Иногда мы разводим костер, варим похлебку. Дым, как и прежде, имеет особенный запах и цвет. Запах дыма мы чувствуем. Но где запах, прежде мешавшийся с запахом дыма? Где запах наваристого бульона, запах мяса? Запах одного только дыма? Оказалось, дым очень плохо пахнет. Как любил я запах горящего можжевельника, перемешанный с ароматным запахом бульона! Теперь же лишь щиплет в глазах, мы плачем, в нас рождается отвращение к дыму. Правда, плачем не только от дыма… Слезы не только в глазах, слезы переполнили сердце, плачу нужен лишь повод… Мы с Кырбашем сидим у огня, оба вытираем слезы. Глядим на ведро – там похлебка из толокна, на огонь, а слезы текут и текут. Сколько можно их вытирать? Не унимаются слезы – и пусть… Ведь нужны силы на то, чтобы двигать рукой, вытирая глаза. Однако чтоб плакать, тоже нужны силы. Плач забирает наши силы, истощает наши слова… Мы молчим… с нами плачут и гора, и овраг, и деревья, вот эти вишни, яблони, плачут шумные толпы галок. А кто же сейчас не плачет? Стервятники, грифы? Плачут даже беркуты на вершинах скал, чувствуем, видим их поблескивающий взгляд. Мы боимся подать голос. Нужны силы, чтобы позвать… Мы экономим все: голос, слово, ходьбу, толокно, отруби, которые мы раздобыли… да, все.
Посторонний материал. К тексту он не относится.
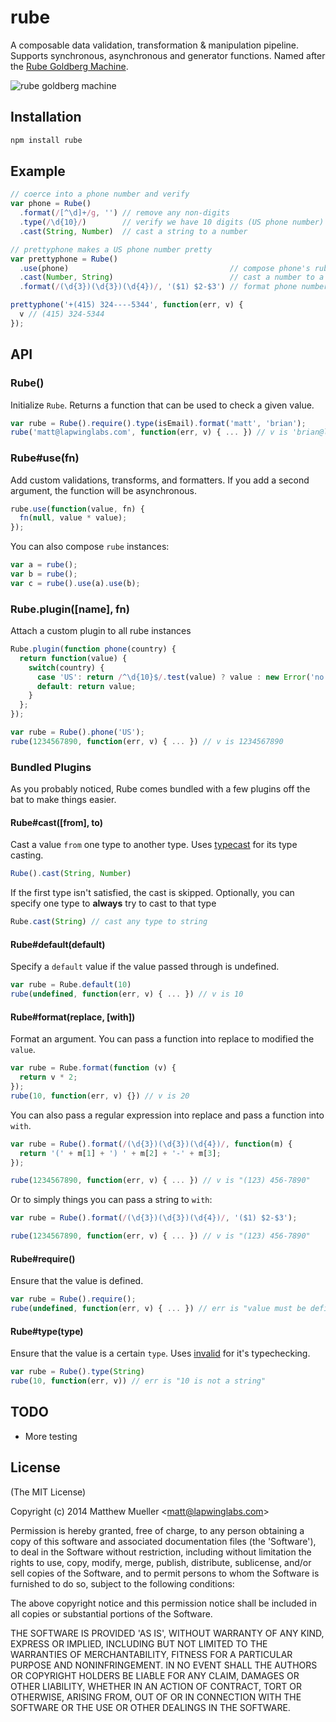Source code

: 
# rube

  A composable data validation, transformation & manipulation pipeline. Supports synchronous, asynchronous and generator functions. Named after the [Rube Goldberg Machine](http://en.wikipedia.org/wiki/Rube_Goldberg_machine).

  ![rube goldberg machine](http://upload.wikimedia.org/wikipedia/commons/a/a6/Professor_Lucifer_Butts.gif)

## Installation

```bash
npm install rube
```

## Example

```js
// coerce into a phone number and verify
var phone = Rube()
  .format(/[^\d]+/g, '') // remove any non-digits
  .type(/\d{10}/)        // verify we have 10 digits (US phone number)
  .cast(String, Number)  // cast a string to a number

// prettyphone makes a US phone number pretty
var prettyphone = Rube()
  .use(phone)                                    // compose phone's rube
  .cast(Number, String)                          // cast a number to a string
  .format(/(\d{3})(\d{3})(\d{4})/, '($1) $2-$3') // format phone number

prettyphone('+(415) 324----5344', function(err, v) {
  v // (415) 324-5344
});
```

## API

### Rube()

Initialize `Rube`. Returns a function that can be used to check a given value.

```js
var rube = Rube().require().type(isEmail).format('matt', 'brian');
rube('matt@lapwinglabs.com', function(err, v) { ... }) // v is 'brian@lapwinglabs.com'
```

### Rube#use(fn)

Add custom validations, transforms, and formatters. If you add a second
argument, the function will be asynchronous.

```js
rube.use(function(value, fn) {
  fn(null, value * value);
});
```

You can also compose `rube` instances:

```js
var a = rube();
var b = rube();
var c = rube().use(a).use(b);
```

### Rube.plugin([name], fn)

Attach a custom plugin to all rube instances

```js
Rube.plugin(function phone(country) {
  return function(value) {
    switch(country) {
      case 'US': return /^\d{10}$/.test(value) ? value : new Error('no good');
      default: return value;
    }
  };
});

var rube = Rube().phone('US');
rube(1234567890, function(err, v) { ... }) // v is 1234567890
```

### Bundled Plugins

As you probably noticed, Rube comes bundled with a few plugins off the bat to make things easier.

#### Rube#cast([from], to)

Cast a value `from` one type to another type. Uses [typecast](https://github.com/eivindfjeldstad/typecast) for its type casting.

```js
Rube().cast(String, Number)
```

If the first type isn't satisfied, the cast is skipped. Optionally, you can specify one type to **always** try to cast to that type

```js
Rube.cast(String) // cast any type to string
```

#### Rube#default(default)

Specify a `default` value if the value passed through is undefined.

```js
var rube = Rube.default(10)
rube(undefined, function(err, v) { ... }) // v is 10
```

#### Rube#format(replace, [with])

Format an argument. You can pass a function into replace to modified the `value`.

```js
var rube = Rube.format(function (v) {
  return v * 2;
});
rube(10, function(err, v) {}) // v is 20
```

You can also pass a regular expression into replace and pass a function into `with`.

```js
var rube = Rube().format(/(\d{3})(\d{3})(\d{4})/, function(m) {
  return '(' + m[1] + ') ' + m[2] + '-' + m[3];
});

rube(1234567890, function(err, v) { ... }) // v is "(123) 456-7890"
```

Or to simply things you can pass a string to `with`:

```js
var rube = Rube().format(/(\d{3})(\d{3})(\d{4})/, '($1) $2-$3');

rube(1234567890, function(err, v) { ... }) // v is "(123) 456-7890"
```

#### Rube#require()

Ensure that the value is defined.

```js
var rube = Rube().require();
rube(undefined, function(err, v) { ... }) // err is "value must be defined"
```

#### Rube#type(type)

Ensure that the value is a certain `type`. Uses [invalid](https://github.com/lapwinglabs/invalid) for it's typechecking.

```js
var rube = Rube().type(String)
rube(10, function(err, v)) // err is "10 is not a string"
```

## TODO

- More testing

## License

(The MIT License)

Copyright (c) 2014 Matthew Mueller &lt;matt@lapwinglabs.com&gt;

Permission is hereby granted, free of charge, to any person obtaining
a copy of this software and associated documentation files (the
'Software'), to deal in the Software without restriction, including
without limitation the rights to use, copy, modify, merge, publish,
distribute, sublicense, and/or sell copies of the Software, and to
permit persons to whom the Software is furnished to do so, subject to
the following conditions:

The above copyright notice and this permission notice shall be
included in all copies or substantial portions of the Software.

THE SOFTWARE IS PROVIDED 'AS IS', WITHOUT WARRANTY OF ANY KIND,
EXPRESS OR IMPLIED, INCLUDING BUT NOT LIMITED TO THE WARRANTIES OF
MERCHANTABILITY, FITNESS FOR A PARTICULAR PURPOSE AND NONINFRINGEMENT.
IN NO EVENT SHALL THE AUTHORS OR COPYRIGHT HOLDERS BE LIABLE FOR ANY
CLAIM, DAMAGES OR OTHER LIABILITY, WHETHER IN AN ACTION OF CONTRACT,
TORT OR OTHERWISE, ARISING FROM, OUT OF OR IN CONNECTION WITH THE
SOFTWARE OR THE USE OR OTHER DEALINGS IN THE SOFTWARE.
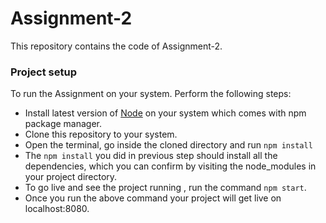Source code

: # Assignment-2
This repository contains the code of Assignment-2.
### Project setup
To run the Assignment on your system. Perform the following steps:
- Install latest version of [Node](https://nodejs.org/en/) on your system which comes with npm package manager.
- Clone this repository to your system.
- Open the terminal, go inside the cloned directory and run ```npm install```
- The ```npm install``` you did in previous step should install all the dependencies, which you can confirm by visiting the node_modules in your project directory. 
- To go live and see the project running , run the command ```npm start```.
- Once you run the above command your project will get live on localhost:8080.
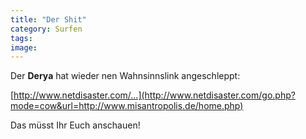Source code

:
 ```yaml
---
title: "Der Shit"
category: Surfen
tags: 
image: 
---
```


Der **Derya** hat wieder nen Wahnsinnslink angeschleppt:  

  

[http://www.netdisaster.com/...](http://www.netdisaster.com/go.php?mode=cow&url=http://www.misantropolis.de/home.php)  

  

Das müsst Ihr Euch anschauen!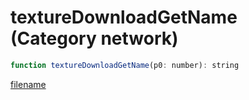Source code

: # textureDownloadGetName (Category network)

```js
function textureDownloadGetName(p0: number): string
```

[filename](textureDownloadGetName_m.md ':include')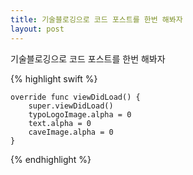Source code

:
 ```yaml
---
title: 기술블로깅으로 코드 포스트를 한번 해봐자
layout: post
---
```



기술블로깅으로 코드 포스트를 한번 해봐자

{% highlight swift %}

    override func viewDidLoad() {
        super.viewDidLoad()
        typoLogoImage.alpha = 0
        text.alpha = 0
        caveImage.alpha = 0
    }
    
{% endhighlight %}
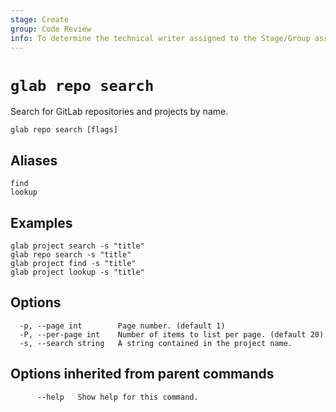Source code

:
 ```yaml
---
stage: Create
group: Code Review
info: To determine the technical writer assigned to the Stage/Group associated with this page, see https://about.gitlab.com/handbook/product/ux/technical-writing/#assignments
---
```


<!--
This documentation is auto generated by a script.
Please do not edit this file directly. Run `make gen-docs` instead.
-->

# `glab repo search`

Search for GitLab repositories and projects by name.

```plaintext
glab repo search [flags]
```

## Aliases

```plaintext
find
lookup
```

## Examples

```plaintext
glab project search -s "title"
glab repo search -s "title"
glab project find -s "title"
glab project lookup -s "title"

```

## Options

```plaintext
  -p, --page int        Page number. (default 1)
  -P, --per-page int    Number of items to list per page. (default 20)
  -s, --search string   A string contained in the project name.
```

## Options inherited from parent commands

```plaintext
      --help   Show help for this command.
```
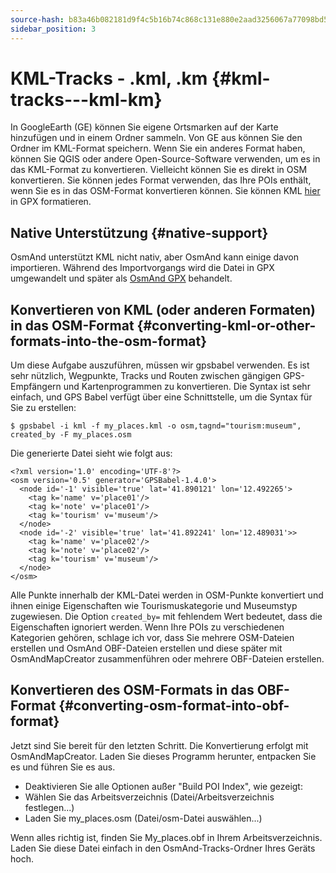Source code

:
 ```yaml
---
source-hash: b83a46b082181d9f4c5b16b74c868c131e880e2aad3256067a77098bd5c9ae01
sidebar_position: 3
---
```


# KML-Tracks - .kml, .km {#kml-tracks---kml-km}

In GoogleEarth (GE) können Sie eigene Ortsmarken auf der Karte hinzufügen und in einem Ordner sammeln. Von GE aus können Sie den Ordner im KML-Format speichern. Wenn Sie ein anderes Format haben, können Sie QGIS oder andere Open-Source-Software verwenden, um es in das KML-Format zu konvertieren. Vielleicht können Sie es direkt in OSM konvertieren. Sie können jedes Format verwenden, das Ihre POIs enthält, wenn Sie es in das OSM-Format konvertieren können. Sie können KML [hier](https://kml2gpx.com/) in GPX formatieren.

## Native Unterstützung {#native-support}
OsmAnd unterstützt KML nicht nativ, aber OsmAnd kann einige davon importieren. Während des Importvorgangs wird die Datei in GPX umgewandelt und später als [OsmAnd GPX](osmand-gpx) behandelt.


## Konvertieren von KML (oder anderen Formaten) in das OSM-Format {#converting-kml-or-other-formats-into-the-osm-format}

Um diese Aufgabe auszuführen, müssen wir gpsbabel verwenden. Es ist sehr nützlich, Wegpunkte, Tracks und Routen zwischen gängigen GPS-Empfängern und Kartenprogrammen zu konvertieren. Die Syntax ist sehr einfach, und GPS Babel verfügt über eine Schnittstelle, um die Syntax für Sie zu erstellen:

```
$ gpsbabel -i kml -f my_places.kml -o osm,tagnd="tourism:museum",​created_by -F my_places.osm
```

Die generierte Datei sieht wie folgt aus:

```
<?xml version='1.0' encoding='UTF-8'?>
<osm version='0.5' generator='GPSBabel-1.4.0'>
  <node id='-1' visible='true' lat='41.890121' lon='12.492265'>
    <tag k='name' v='place01'/>
    <tag k='note' v='place01'/>
    <tag k='tourism' v='museum'/>
  </node>
  <node id='-2' visible='true' lat='41.892241' lon='12.489031'>>
    <tag k='name' v='place02'/>
    <tag k='note' v='place02'/>
    <tag k='tourism' v='museum'/>
  </node>
</osm>
```        

Alle Punkte innerhalb der KML-Datei werden in OSM-Punkte konvertiert und ihnen einige Eigenschaften wie Tourismuskategorie und Museumstyp zugewiesen. Die Option `created_by=` mit fehlendem Wert bedeutet, dass die Eigenschaften ignoriert werden. Wenn Ihre POIs zu verschiedenen Kategorien gehören, schlage ich vor, dass Sie mehrere OSM-Dateien erstellen und OsmAnd OBF-Dateien erstellen und diese später mit OsmAndMapCreator zusammenführen oder mehrere OBF-Dateien erstellen.

## Konvertieren des OSM-Formats in das OBF-Format {#converting-osm-format-into-obf-format}

Jetzt sind Sie bereit für den letzten Schritt. Die Konvertierung erfolgt mit OsmAndMapCreator. Laden Sie dieses Programm herunter, entpacken Sie es und führen Sie es aus.
- Deaktivieren Sie alle Optionen außer "Build POI Index", wie gezeigt:
- Wählen Sie das Arbeitsverzeichnis (Datei/Arbeitsverzeichnis festlegen...)
- Laden Sie my_places.osm (Datei/osm-Datei auswählen...)

Wenn alles richtig ist, finden Sie My\_places.obf in Ihrem Arbeitsverzeichnis. Laden Sie diese Datei einfach in den OsmAnd-Tracks-Ordner Ihres Geräts hoch.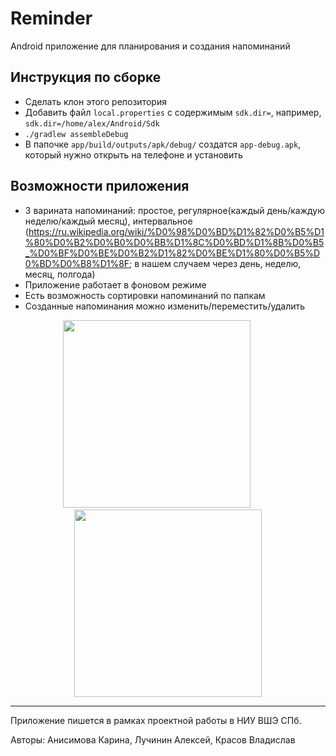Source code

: # Reminder

Android приложение для планирования и создания напоминаний


## Инструкция по сборке
* Сделать клон этого репозитория
* Добавить файл ```local.properties``` с содержимым ```sdk.dir=```, например, ```sdk.dir=/home/alex/Android/Sdk```
* ```./gradlew assembleDebug ```
* В папочке ```app/build/outputs/apk/debug/``` cоздатся ```app-debug.apk```, который нужно открыть на телефоне и установить

## Возможности приложения
* 3 варината напоминаний: простое, регулярное(каждый день/каждую неделю/каждый месяц), интервальное (https://ru.wikipedia.org/wiki/%D0%98%D0%BD%D1%82%D0%B5%D1%80%D0%B2%D0%B0%D0%BB%D1%8C%D0%BD%D1%8B%D0%B5_%D0%BF%D0%BE%D0%B2%D1%82%D0%BE%D1%80%D0%B5%D0%BD%D0%B8%D1%8F; в нашем случаем через день, неделю, месяц, полгода)
* Приложение работает в фоновом режиме
* Есть возможность сортировки напоминаний по папкам
* Созданные напоминания можно изменить/переместить/удалить

<div align="center">
  <img src="https://i.ibb.co/cyLfy3Z/Screenshot-20210614-184636-com-example-reminder.jpg" width="300px"</img>  &emsp; &emsp; <img src="https://i.ibb.co/t2w7TzV/Screenshot-20210614-185508-com-example-reminder.jpg" width="300px"</img> 
</div>



  
  
--- 
Приложение пишется в рамках проектной работы в НИУ ВШЭ СПб. 

Авторы: Анисимова Карина, Лучинин Алексей, Красов Владислав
Богатый и в такое время богат, но несчастным беднякам – как им выжить, не умереть в голод? Вспоминая сейчас шестнадцатый год, вижу его как несчастье, павшее на голову прежде всего бедняков. Так и было.
После еды Кырбаш сидит, прислонясь спиной к дереву, уставился поблескивающими глазами куда-то… Или никуда?.. Бормочет что-то себе под нос. О чем он? Не знаю. Я смотрю на обрыв над оврагом, там гнезда птиц… Мысли мои перескакивают с одного на другое. Прошлая осень, шестнадцатый год. Аруке осталась там, а я… Она не знает, жив ли я, я не знаю о ней… Жива ли дочка, маленькая Буюркан?.. Волосы становятся дыбом, когда вспоминаю сейчас о горе, о плаче на дороге, о разлуке друг с другом, о грабежах, бестолковой суете, о полных отчаяния голосах, о словах проклятий, о сопящих быках, о блеющих овцах, козах, о ржущих кобылицах, о плачущих детях… Ох, если перечислять… Я потерял в бегстве все: Аруке, Буюркан, родных и даже надежду когда-нибудь встретить их… Люди уходили, бежали на юг, через горы; я, оставшись один, без Аруке, повернул обратно. Я шел ночами… Я шел просто так, шел, не зная, куда иду. Не-ет, у меня была цель: я вспомнил о Калыче, бежавшей к своим родным. Куда мне еще податься? Она может стать опорой… Просто помнит меня – больше мне не надо. Я слышал, что род их никуда не двинулся с места. Куда, зачем, от чего мне было бежать?.. Сознание мое притупилось. Постепенно я даже отрешился от суеты и страданий уходящих[20]20
В 1916 году, после объявления о призыве на тыловые работы, восстания и столкновения с царскими карательными отрядами, множество киргизов бежало за пределы Российской империи. Большое количество людей погибло от холода и голода в горах, по дороге, затем на чужбине. Уцелевшие стали возвращаться в родные места в 1917 году.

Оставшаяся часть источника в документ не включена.